ORLANDO, FL – As part of his ongoing feud with Disney over the Parental Rights in Education Act, Florida Governor Ron DeSantis on Tuesday asked the state legislature to hold a special session and revoke the special self-governing status that Disney World has enjoyed since 1967, which would then find the amusement park governed by the laws of Orange County instead.
The Parental Rights in Education Act – dubbed the “Don’t Say Gay” law by critics, who claim it is discriminatory against LGBTQ people – prohibits discussion or teaching of gender identity and sexual orientation in Florida public school classrooms from kindergarten through third grade.

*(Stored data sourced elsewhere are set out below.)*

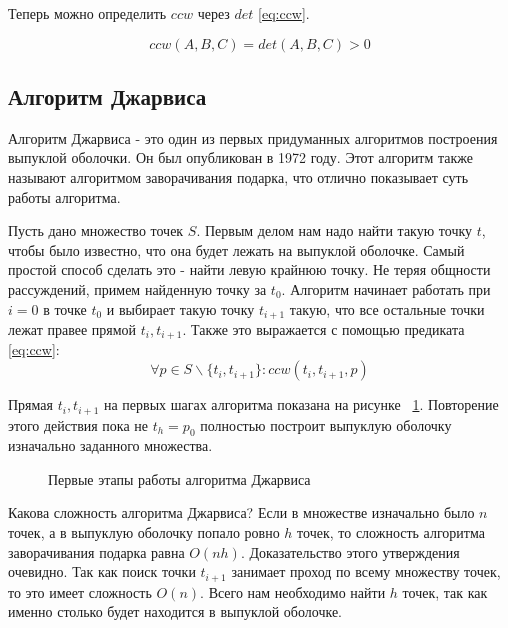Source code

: Теперь можно определить $ccw$ через $det$ \eqref{eq:ccw}.

\begin{equation}\label{eq:ccw}
ccw(A, B, C)=det(A, B, C) > 0
\end{equation}


\subsection{Алгоритм Джарвиса} \label{subsect1_1_1}

Алгоритм Джарвиса - это один из первых придуманных алгоритмов построения выпуклой оболочки. Он был опубликован в 1972 году. %
Этот алгоритм также называют алгоритмом заворачивания подарка, что отлично показывает суть работы алгоритма.

Пусть дано множество точек $S$. Первым делом нам надо найти такую точку $t$, чтобы было известно, что она будет лежать на выпуклой оболочке. Самый простой способ сделать это - найти левую крайнюю точку. Не теряя общности рассуждений, примем найденную точку за $t_0$. Алгоритм начинает работать при $i=0$ в точке $t_0$ и выбирает такую точку $t_{i+1}$ такую, что все остальные точки лежат правее прямой $t_i, t_{i+1}$. Также это выражается с помощью предиката \eqref{eq:ccw}:
\[
\forall p \in S \backslash \{t_i, t_{i+1}\} : ccw(t_i, t_{i+1}, p)
\]

Прямая $t_i, t_{i+1}$ на первых шагах алгоритма показана на рисунке ~\ref{img:jarvis}. Повторение этого действия пока не $t_h=p_0$ полностью построит выпуклую оболочку изначально заданного множества.

\begin{figure}[H]
    {\centering
        \hfill
        \subbottom[\label{img:jarvis_1}]{%
            }
        \hfill
        \subbottom[\label{img:jarvis_2}]{%
            }
        \hfill
    }
    \caption{Первые этапы работы алгоритма Джарвиса}
    \label{img:jarvis}
\end{figure}

Какова сложность алгоритма Джарвиса? Если в множестве изначально было $n$ точек, а в выпуклую оболочку попало ровно $h$ точек, то сложность алгоритма заворачивания подарка равна $O(nh)$. Доказательство этого утверждения очевидно. Так как поиск точки $t_{i+1}$ занимает проход по всему множеству точек, то это имеет сложность $O(n)$. Всего нам необходимо найти $h$ точек, так как именно столько будет находится в выпуклой оболочке.

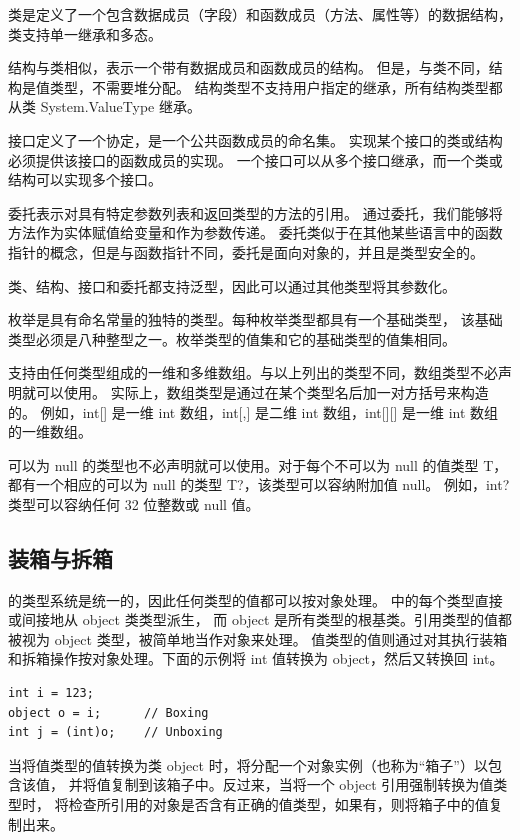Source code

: 类是定义了一个包含数据成员（字段）和函数成员（方法、属性等）的数据结构，类支持单一继承和多态。

结构与类相似，表示一个带有数据成员和函数成员的结构。
但是，与类不同，结构是值类型，不需要堆分配。
结构类型不支持用户指定的继承，所有结构类型都从类 System.ValueType 继承。

接口定义了一个协定，是一个公共函数成员的命名集。
实现某个接口的类或结构必须提供该接口的函数成员的实现。
一个接口可以从多个接口继承，而一个类或结构可以实现多个接口。

委托表示对具有特定参数列表和返回类型的方法的引用。
通过委托，我们能够将方法作为实体赋值给变量和作为参数传递。
委托类似于在其他某些语言中的函数指针的概念，但是与函数指针不同，委托是面向对象的，并且是类型安全的。

类、结构、接口和委托都支持泛型，因此可以通过其他类型将其参数化。

枚举是具有命名常量的独特的类型。每种枚举类型都具有一个基础类型，
该基础类型必须是八种整型之一。枚举类型的值集和它的基础类型的值集相同。

\cs  支持由任何类型组成的一维和多维数组。与以上列出的类型不同，数组类型不必声明就可以使用。
实际上，数组类型是通过在某个类型名后加一对方括号来构造的。
例如，int[] 是一维 int 数组，int[,] 是二维 int 数组，int[][] 是一维 int 数组的一维数组。

可以为 null 的类型也不必声明就可以使用。对于每个不可以为 null 的值类型 T，
都有一个相应的可以为 null 的类型 T?，该类型可以容纳附加值 null。
例如，int? 类型可以容纳任何 32 位整数或 null 值。

\subsection{装箱与拆箱}
\cs  的类型系统是统一的，因此任何类型的值都可以按对象处理。 \cs  中的每个类型直接或间接地从 object 类类型派生，
而 object 是所有类型的根基类。引用类型的值都被视为 object 类型，被简单地当作对象来处理。
值类型的值则通过对其执行装箱和拆箱操作按对象处理。下面的示例将 int 值转换为 object，然后又转换回 int。

\begin{lstlisting}
int i = 123;
object o = i;      // Boxing
int j = (int)o;    // Unboxing
\end{lstlisting}

当将值类型的值转换为类 object 时，将分配一个对象实例（也称为“箱子”）以包含该值，
并将值复制到该箱子中。反过来，当将一个 object 引用强制转换为值类型时，
将检查所引用的对象是否含有正确的值类型，如果有，则将箱子中的值复制出来。

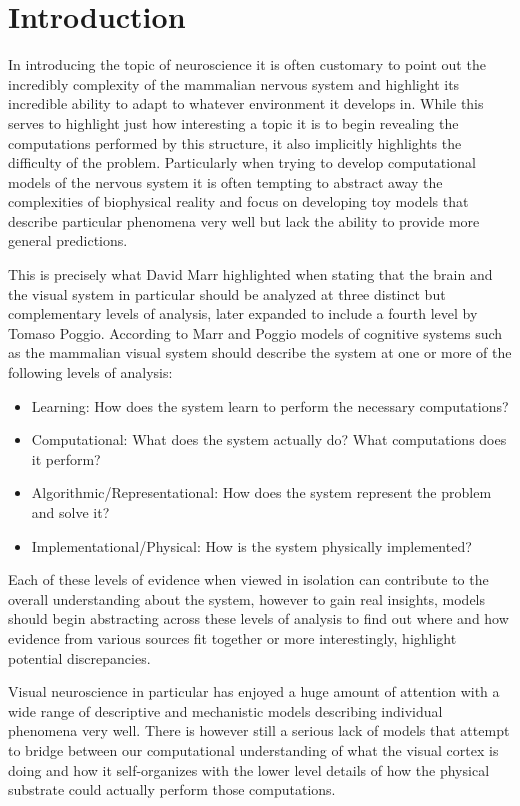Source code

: \chapter{Introduction}

In introducing the topic of neuroscience it is often customary to
point out the incredibly complexity of the mammalian nervous system
and highlight its incredible ability to adapt to whatever environment
it develops in. While this serves to highlight just how interesting a
topic it is to begin revealing the computations performed by this
structure, it also implicitly highlights the difficulty of the
problem. Particularly when trying to develop computational models of
the nervous system it is often tempting to abstract away the
complexities of biophysical reality and focus on developing toy models
that describe particular phenomena very well but lack the ability to
provide more general predictions.

This is precisely what David Marr highlighted when stating that the
brain and the visual system in particular should be analyzed at three
distinct but complementary levels of analysis, later expanded to
include a fourth level by Tomaso Poggio. According to Marr and Poggio
models of cognitive systems such as the mammalian visual system should
describe the system at one or more of the following levels of
analysis:

\begin{itemize}
\item Learning: How does the system learn to perform the necessary computations?
\item Computational: What does the system actually do? What computations does it perform?
\item Algorithmic/Representational: How does the system represent the problem and solve it?
\item Implementational/Physical: How is the system physically implemented?
\end{itemize}

Each of these levels of evidence when viewed in isolation can
contribute to the overall understanding about the system, however to
gain real insights, models should begin abstracting across these
levels of analysis to find out where and how evidence from various
sources fit together or more interestingly, highlight potential
discrepancies.

Visual neuroscience in particular has enjoyed a huge amount of
attention with a wide range of descriptive and mechanistic models
describing individual phenomena very well. There is however still a
serious lack of models that attempt to bridge between our
computational understanding of what the visual cortex is doing and how
it self-organizes with the lower level details of how the physical
substrate could actually perform those computations.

Following an initial backlash for their lack of response to the proposed legislation – which was signed into law by DeSantis on March 28 – Disney has since become one of the more outspoken critics of the Parental Rights in Education Act.
“Florida’s HB 1557, also known as the ‘Don’t Say Gay’ bill, should never have passed and should never have been signed into law,” Disney said. “Our goal as a company is for this law to be repealed by the legislature or struck down in the courts, and we remain committed to supporting the national and state organizations working to achieve that. We are dedicated to standing up for the rights and safety of LGBTQ+ members of the Disney family, as well as the LGBTQ+ community in Florida and across the country.”
However, as a result of Disney’s outspoken opposition to the law – which has proven to be popular amongst both Republican and Democratic Florida residents – the largest employer in Florida may soon find themselves stripped of the special status that has allowed Disney World to effectively govern itself for the past 55 years.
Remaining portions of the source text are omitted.